WHAT THIS TASK INVOLVES: Identify all lines of the data containing the string "Midwest" and copy them.

RECORD SET:
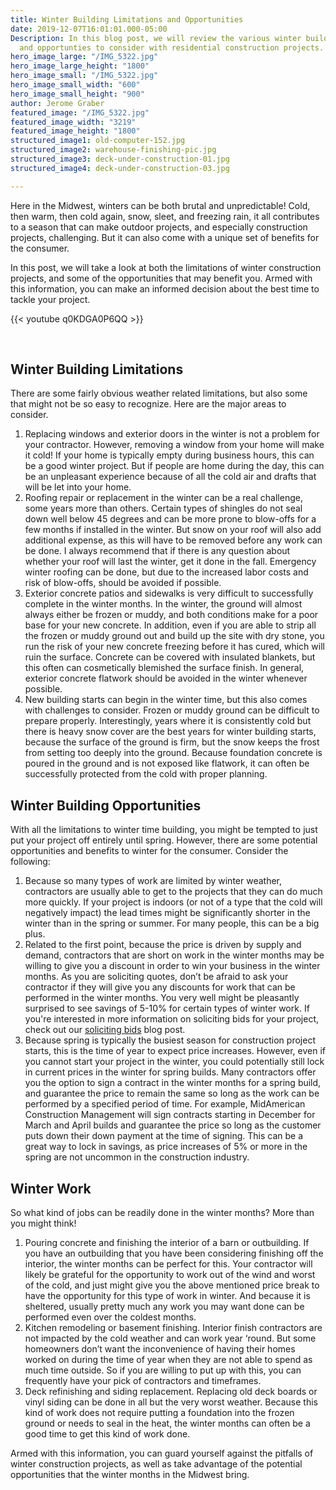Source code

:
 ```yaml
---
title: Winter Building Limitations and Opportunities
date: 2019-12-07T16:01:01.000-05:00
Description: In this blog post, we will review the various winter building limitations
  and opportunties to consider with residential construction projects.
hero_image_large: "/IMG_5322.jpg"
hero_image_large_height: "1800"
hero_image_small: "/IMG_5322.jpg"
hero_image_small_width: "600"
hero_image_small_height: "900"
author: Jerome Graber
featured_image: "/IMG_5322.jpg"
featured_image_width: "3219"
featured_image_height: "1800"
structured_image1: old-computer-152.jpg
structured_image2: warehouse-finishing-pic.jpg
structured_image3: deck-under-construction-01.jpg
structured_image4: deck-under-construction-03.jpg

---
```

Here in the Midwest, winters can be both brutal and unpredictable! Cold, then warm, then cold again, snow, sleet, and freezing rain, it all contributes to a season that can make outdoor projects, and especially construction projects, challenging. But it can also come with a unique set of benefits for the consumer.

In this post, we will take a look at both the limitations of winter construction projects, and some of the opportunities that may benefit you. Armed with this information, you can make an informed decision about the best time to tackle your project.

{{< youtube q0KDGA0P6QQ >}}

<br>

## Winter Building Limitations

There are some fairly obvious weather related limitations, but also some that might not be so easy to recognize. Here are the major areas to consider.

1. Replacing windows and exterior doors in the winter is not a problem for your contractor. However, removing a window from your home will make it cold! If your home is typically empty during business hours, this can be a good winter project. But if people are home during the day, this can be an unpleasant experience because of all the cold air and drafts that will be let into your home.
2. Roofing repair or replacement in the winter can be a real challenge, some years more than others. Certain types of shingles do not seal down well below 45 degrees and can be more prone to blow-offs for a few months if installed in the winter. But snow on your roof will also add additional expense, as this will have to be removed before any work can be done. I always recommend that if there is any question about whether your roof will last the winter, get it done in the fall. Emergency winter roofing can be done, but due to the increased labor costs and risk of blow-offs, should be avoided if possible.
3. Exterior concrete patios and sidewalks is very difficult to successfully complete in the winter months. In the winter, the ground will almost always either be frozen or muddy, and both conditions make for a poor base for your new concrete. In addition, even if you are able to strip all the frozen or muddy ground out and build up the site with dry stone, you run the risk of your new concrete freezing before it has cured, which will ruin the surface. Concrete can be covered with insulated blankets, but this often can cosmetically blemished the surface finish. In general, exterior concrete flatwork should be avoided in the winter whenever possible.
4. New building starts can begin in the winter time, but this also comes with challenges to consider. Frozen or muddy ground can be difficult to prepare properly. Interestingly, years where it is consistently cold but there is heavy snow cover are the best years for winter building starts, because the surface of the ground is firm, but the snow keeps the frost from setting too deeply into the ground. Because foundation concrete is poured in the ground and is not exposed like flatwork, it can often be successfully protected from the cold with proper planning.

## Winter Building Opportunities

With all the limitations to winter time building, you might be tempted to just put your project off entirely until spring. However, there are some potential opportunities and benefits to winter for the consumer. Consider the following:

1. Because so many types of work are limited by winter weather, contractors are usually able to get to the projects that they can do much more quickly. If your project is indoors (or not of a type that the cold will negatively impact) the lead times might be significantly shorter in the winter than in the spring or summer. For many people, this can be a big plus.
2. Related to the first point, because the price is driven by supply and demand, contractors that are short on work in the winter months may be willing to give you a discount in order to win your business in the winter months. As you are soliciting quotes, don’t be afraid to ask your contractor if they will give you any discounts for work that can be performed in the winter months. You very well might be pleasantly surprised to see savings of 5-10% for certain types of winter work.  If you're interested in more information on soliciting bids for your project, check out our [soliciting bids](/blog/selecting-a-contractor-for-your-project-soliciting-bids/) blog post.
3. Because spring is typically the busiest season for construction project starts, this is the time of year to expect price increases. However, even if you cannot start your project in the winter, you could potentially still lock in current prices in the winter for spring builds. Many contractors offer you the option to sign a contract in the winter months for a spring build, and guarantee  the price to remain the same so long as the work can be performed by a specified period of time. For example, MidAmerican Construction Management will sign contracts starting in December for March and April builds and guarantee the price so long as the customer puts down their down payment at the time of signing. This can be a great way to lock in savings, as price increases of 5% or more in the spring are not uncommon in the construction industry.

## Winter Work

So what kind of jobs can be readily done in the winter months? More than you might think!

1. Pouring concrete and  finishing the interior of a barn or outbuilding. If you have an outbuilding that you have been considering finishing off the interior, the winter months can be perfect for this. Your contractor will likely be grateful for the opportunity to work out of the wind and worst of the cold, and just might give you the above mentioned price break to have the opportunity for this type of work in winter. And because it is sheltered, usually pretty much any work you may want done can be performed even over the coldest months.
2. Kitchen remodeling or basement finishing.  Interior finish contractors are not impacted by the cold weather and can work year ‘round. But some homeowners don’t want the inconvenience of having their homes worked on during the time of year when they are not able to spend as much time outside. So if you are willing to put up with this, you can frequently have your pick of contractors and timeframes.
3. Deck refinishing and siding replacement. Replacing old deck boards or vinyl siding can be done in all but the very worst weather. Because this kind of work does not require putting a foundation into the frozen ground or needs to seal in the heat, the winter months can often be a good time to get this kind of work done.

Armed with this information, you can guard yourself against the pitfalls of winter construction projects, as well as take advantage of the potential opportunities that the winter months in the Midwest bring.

---

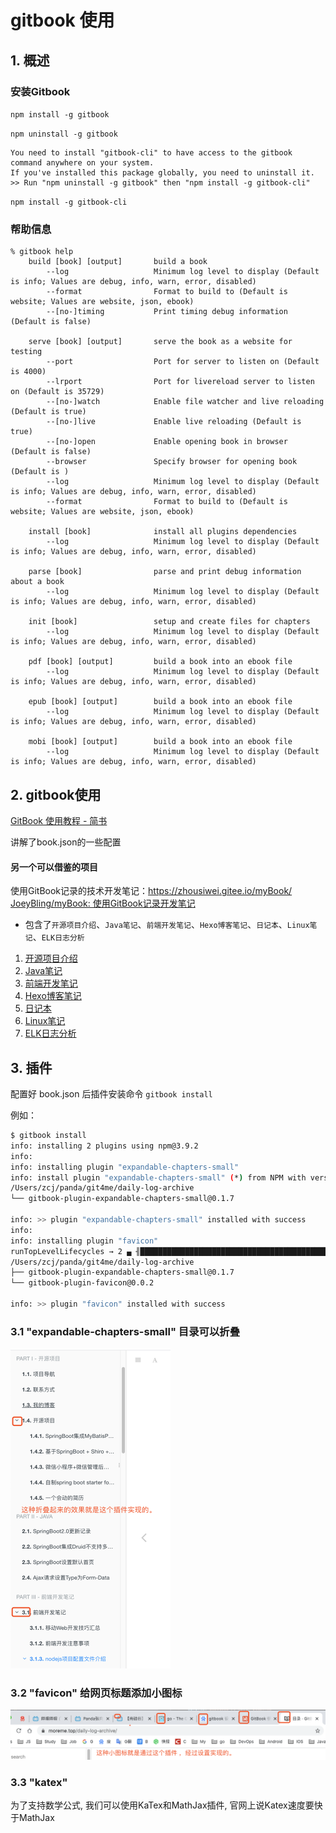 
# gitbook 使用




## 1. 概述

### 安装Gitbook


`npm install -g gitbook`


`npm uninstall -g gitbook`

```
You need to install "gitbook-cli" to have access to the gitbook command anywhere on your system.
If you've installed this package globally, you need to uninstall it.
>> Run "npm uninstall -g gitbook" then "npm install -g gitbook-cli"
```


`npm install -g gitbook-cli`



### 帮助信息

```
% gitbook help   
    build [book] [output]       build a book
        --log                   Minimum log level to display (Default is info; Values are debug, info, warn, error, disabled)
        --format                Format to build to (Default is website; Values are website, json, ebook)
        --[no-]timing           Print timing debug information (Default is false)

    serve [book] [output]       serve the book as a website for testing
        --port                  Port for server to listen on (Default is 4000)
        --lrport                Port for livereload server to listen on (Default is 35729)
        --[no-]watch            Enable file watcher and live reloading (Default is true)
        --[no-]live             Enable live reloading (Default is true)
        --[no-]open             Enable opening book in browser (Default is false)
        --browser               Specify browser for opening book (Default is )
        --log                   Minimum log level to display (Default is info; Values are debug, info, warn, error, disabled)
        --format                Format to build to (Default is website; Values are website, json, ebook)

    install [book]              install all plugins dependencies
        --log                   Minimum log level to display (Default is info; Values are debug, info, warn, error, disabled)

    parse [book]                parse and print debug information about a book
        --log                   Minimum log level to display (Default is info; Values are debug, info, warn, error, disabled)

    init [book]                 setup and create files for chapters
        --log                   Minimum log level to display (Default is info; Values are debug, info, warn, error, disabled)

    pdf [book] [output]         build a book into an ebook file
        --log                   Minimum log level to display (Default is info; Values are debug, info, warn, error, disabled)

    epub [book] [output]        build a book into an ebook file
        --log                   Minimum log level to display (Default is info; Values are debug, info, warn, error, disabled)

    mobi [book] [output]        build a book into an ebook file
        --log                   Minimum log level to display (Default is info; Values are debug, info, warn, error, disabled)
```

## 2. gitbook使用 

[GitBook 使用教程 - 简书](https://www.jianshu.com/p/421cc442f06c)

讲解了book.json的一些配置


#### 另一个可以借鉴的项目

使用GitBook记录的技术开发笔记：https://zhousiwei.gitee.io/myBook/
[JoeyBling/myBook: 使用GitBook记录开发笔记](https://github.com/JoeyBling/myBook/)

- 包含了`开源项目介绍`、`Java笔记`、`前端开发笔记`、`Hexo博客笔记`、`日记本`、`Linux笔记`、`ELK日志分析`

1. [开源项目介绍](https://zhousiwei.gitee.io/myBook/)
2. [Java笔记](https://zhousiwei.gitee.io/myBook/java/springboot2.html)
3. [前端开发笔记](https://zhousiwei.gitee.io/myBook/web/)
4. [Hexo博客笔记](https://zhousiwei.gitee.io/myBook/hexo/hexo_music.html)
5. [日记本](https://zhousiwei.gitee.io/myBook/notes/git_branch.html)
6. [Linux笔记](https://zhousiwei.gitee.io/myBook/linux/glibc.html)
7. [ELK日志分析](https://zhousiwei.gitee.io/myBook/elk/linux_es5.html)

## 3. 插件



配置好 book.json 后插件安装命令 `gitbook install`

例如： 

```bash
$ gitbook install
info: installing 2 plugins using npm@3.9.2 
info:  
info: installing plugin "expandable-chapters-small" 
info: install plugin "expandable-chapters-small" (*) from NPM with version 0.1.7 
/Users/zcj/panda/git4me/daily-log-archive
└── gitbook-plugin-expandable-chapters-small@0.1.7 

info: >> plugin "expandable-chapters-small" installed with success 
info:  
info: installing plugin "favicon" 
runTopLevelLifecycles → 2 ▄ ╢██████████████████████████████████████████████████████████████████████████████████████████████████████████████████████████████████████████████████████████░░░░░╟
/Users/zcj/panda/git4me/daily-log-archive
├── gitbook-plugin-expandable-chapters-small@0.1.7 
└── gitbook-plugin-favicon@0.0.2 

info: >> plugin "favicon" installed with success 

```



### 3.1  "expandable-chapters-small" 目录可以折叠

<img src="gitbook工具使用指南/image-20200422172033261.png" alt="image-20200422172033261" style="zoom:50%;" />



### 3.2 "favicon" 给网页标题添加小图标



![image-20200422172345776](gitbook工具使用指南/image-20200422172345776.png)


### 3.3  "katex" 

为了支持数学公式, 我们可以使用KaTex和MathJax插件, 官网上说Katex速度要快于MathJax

TASK RESULT:
Here in the Midwest, winters can be both brutal and unpredictable! Cold, then warm, then cold again, snow, sleet, and freezing rain, it all contributes to a season that can make outdoor projects, and especially construction projects, challenging. But it can also come with a unique set of benefits for the consumer.
Armed with this information, you can guard yourself against the pitfalls of winter construction projects, as well as take advantage of the potential opportunities that the winter months in the Midwest bring.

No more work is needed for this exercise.